Se Biden continuar a insistir na sua candidatura a corrida está provavelmente perdida, mas ainda há esperança, sendo as próximas semanas fundamentais para definir um novo rumo. Compete então a Biden e aos seus conselheiros, família e amigos, decidir o destino desta campanha. O presidente pode, como tem tentado, remar contra a maré da opinião pública e do crescente número de Democratas próximos dele, continuando a apostar que o valor da sua pessoa será maior que o custo da sua idade (provavelmente custando a eleição aos Democratas). Alternativamente o caminho da desistência passará pela Convenção Nacional Democrata a ocorrer em Agosto. Aqui, os delegados (cuja esmagadora maioria já se comprometeu a votar em Biden) poderão, se até lá Biden renunciar a sua candidatura, escolher em convenção aberta um novo candidato para levar os Democratas à presidência — um candidato mais jovem, energético, e com legitimidade renovada pelo processo da convenção.
Mas quem poderão os democratas apresentar em alternativa a Biden? Kamala Harris é a escolha intuitiva. Com a maior experiência executiva de entre os dois candidatos seguintes é, no entanto, uma escolha pouco ambiciosa, pecando pela impopularidade a favor da familiaridade que a vice-presidência lhe conferiu. Se Biden abdicar da sua candidatura, é provável que dê o seu apoio publicamente a Harris (uma decisão eventualmente precipitada e que poderá descartar melhores candidatos).
Gretchen Whitmer, a governadora do Michigan, é uma figura popular entre os Democratas, com experiência governativa marcada por reformas ambiciosas e sucesso eleitoral no seu estado.

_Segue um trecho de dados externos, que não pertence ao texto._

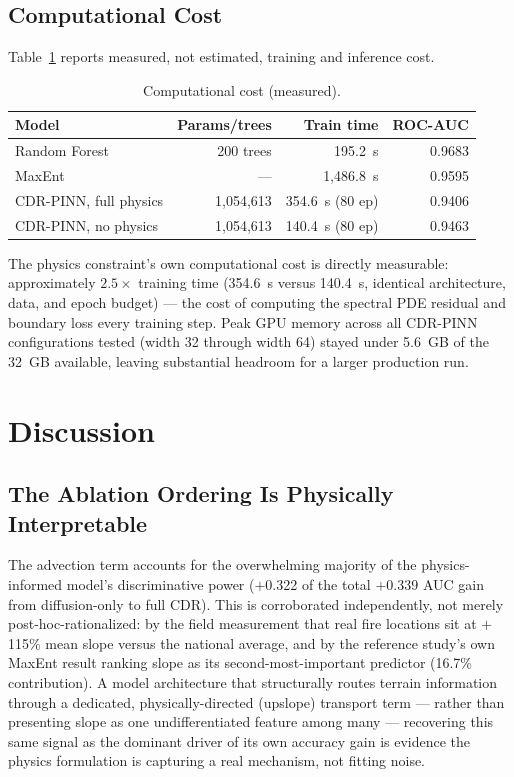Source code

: \documentclass[journal]{IEEEtran}
\begin{document}
\subsection{Computational Cost}

Table~\ref{tab:cost} reports measured, not estimated, training and inference cost.

\begin{table}[t]
\centering
\caption{Computational cost (measured).}
\label{tab:cost}
\begin{tabular}{lrrr}
\toprule
\textbf{Model} & \textbf{Params/trees} & \textbf{Train time} & \textbf{ROC-AUC} \\
\midrule
Random Forest & 200 trees & 195.2~s & 0.9683 \\
MaxEnt & --- & 1,486.8~s & 0.9595 \\
CDR-PINN, full physics & 1,054,613 & 354.6~s (80 ep) & 0.9406 \\
CDR-PINN, no physics & 1,054,613 & 140.4~s (80 ep) & 0.9463 \\
\bottomrule
\end{tabular}
\end{table}

The physics constraint's own computational cost is directly measurable: approximately $2.5\times$ training time (354.6~s versus 140.4~s, identical architecture, data, and epoch budget) --- the cost of computing the spectral PDE residual and boundary loss every training step. Peak GPU memory across all CDR-PINN configurations tested (width 32 through width 64) stayed under 5.6~GB of the 32~GB available, leaving substantial headroom for a larger production run.


\section{Discussion}
\label{sec:discussion}

\subsection{The Ablation Ordering Is Physically Interpretable}

The advection term accounts for the overwhelming majority of the physics-informed model's discriminative power ($+$0.322 of the total $+$0.339 AUC gain from diffusion-only to full CDR). This is corroborated independently, not merely post-hoc-rationalized: by the field measurement that real fire locations sit at $+$115\% mean slope versus the national average, and by the reference study's own MaxEnt result ranking slope as its second-most-important predictor (16.7\% contribution). A model architecture that structurally routes terrain information through a dedicated, physically-directed (upslope) transport term --- rather than presenting slope as one undifferentiated feature among many --- recovering this same signal as the dominant driver of its own accuracy gain is evidence the physics formulation is capturing a real mechanism, not fitting noise.
\end{document}
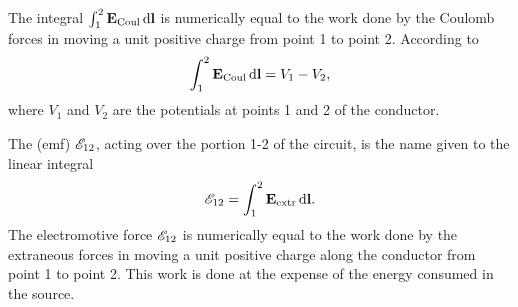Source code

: The integral $\int_{1}^{2} \vb{E}_{\text{Coul}} \, \dd \vb{l} $ is numerically equal to the work done by the Coulomb forces in moving a unit positive charge from point 1 to point 2. According to 
\begin{equation*}
 \int_{1}^{2} \vb{E}_{\text{Coul}} \, \dd \vb{l}  = V_{1} - V_{2},
\end{equation*}
where $V_{1}$ and $V_{2}$ are the potentials at points 1 and 2 of the conductor.

The  (emf) $\emf_{12}$, acting over the portion 1-2 of the circuit, is the name given to the linear integral
\begin{equation*}
\emf_{12} = \int_{1}^{2} \vb{E}_{\text{extr}} \, \dd \vb{l}.
\end{equation*}
The electromotive force $\emf_{12}$ is numerically equal to the work done by the extraneous forces in moving a unit positive charge along the conductor from point 1 to point 2. This work is done at the expense of the energy consumed in the source.


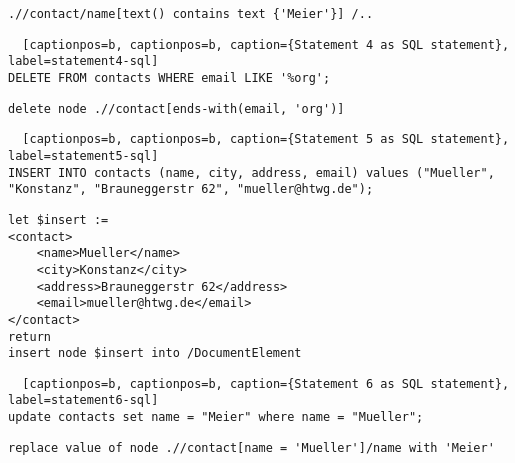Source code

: \begin{lstlisting}[captionpos=b, caption={Statement 3 as XQuery code}, label=statement3-xquery] 
.//contact/name[text() contains text {'Meier'}] /..
\end{lstlisting} 


\begin{lstlisting} 	[captionpos=b, captionpos=b, caption={Statement 4 as SQL statement}, label=statement4-sql]
DELETE FROM contacts WHERE email LIKE '%org';
\end{lstlisting} 

\begin{lstlisting}[captionpos=b, caption={Statement 4 as XQuery code}, label=statement4-xquery] 
delete node .//contact[ends-with(email, 'org')]
\end{lstlisting} 





\begin{lstlisting} 	[captionpos=b, captionpos=b, caption={Statement 5 as SQL statement}, label=statement5-sql]
INSERT INTO contacts (name, city, address, email) values ("Mueller", "Konstanz", "Brauneggerstr 62", "mueller@htwg.de");
\end{lstlisting} 

\begin{lstlisting}[captionpos=b, caption={Statement 5 as XQuery code}, label=statement5-xquery] 
let $insert :=
<contact>
	<name>Mueller</name>
	<city>Konstanz</city>
	<address>Brauneggerstr 62</address>
	<email>mueller@htwg.de</email>
</contact>
return
insert node $insert into /DocumentElement
\end{lstlisting} 

\begin{lstlisting} 	[captionpos=b, captionpos=b, caption={Statement 6 as SQL statement}, label=statement6-sql]
update contacts set name = "Meier" where name = "Mueller";
\end{lstlisting} 

\begin{lstlisting}[captionpos=b, caption={Statement 6 as XQuery code}, label=statement6-xquery] 
replace value of node .//contact[name = 'Mueller']/name with 'Meier'
\end{lstlisting}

Dada a sua idade, e juntamente com a possibilidade de se tornar a primeira mulher presidente dos Estados Unidos, aparenta ser a candidata mais capaz de animar a campanha Democrata com um novo ímpeto.
Por fim, Gavin Newsom, o governador da Califórnia, é uma figura familiar para quem segue o ciclo de notícias norte-americano, conhecido por ser um forte aliado da administração Biden. Newsom, apesar de conhecidas as suas ambições presidenciais e do relativo reconhecimento entre os Democratas, não parece uma opção tão forte quanto a sua competição, podendo a sua escolha resultar mais de uma série de concessões internas entre Democratas, do que uma escolha ponderada do candidato mais capaz de elevar o partido da sua condição moribunda e transformá-lo num engenho capaz de derrotar Trump no frente-a-frente de Novembro.
Ao contrário do que os otimistas que acreditam num novo sucesso de Biden por virtude dos seus méritos face a Trump dizem, não é responsável pintar um cenário fácil para os Democratas. O caminho para uma vitória em Novembro será cada vez mais difícil enquanto a discussão se focar nas virtudes de Biden e se ignorar a sua clara rejeição entre o eleitorado americano. Além disso, o atentado a Donald Trump veio galvanizar ainda mais a sua campanha, tornando o ex-presidente alvo de simpatia de uma ponta à outra do espectro político. O relógio toca para Biden, e se o presidente quer realmente manter Trump longe da Casa Branca o melhor que tem a fazer é, como os heróis pistoleiros do velho oeste americano, deixar o seu revólver de lado e ter a coragem de cavalgar em direção ao pôr do sol.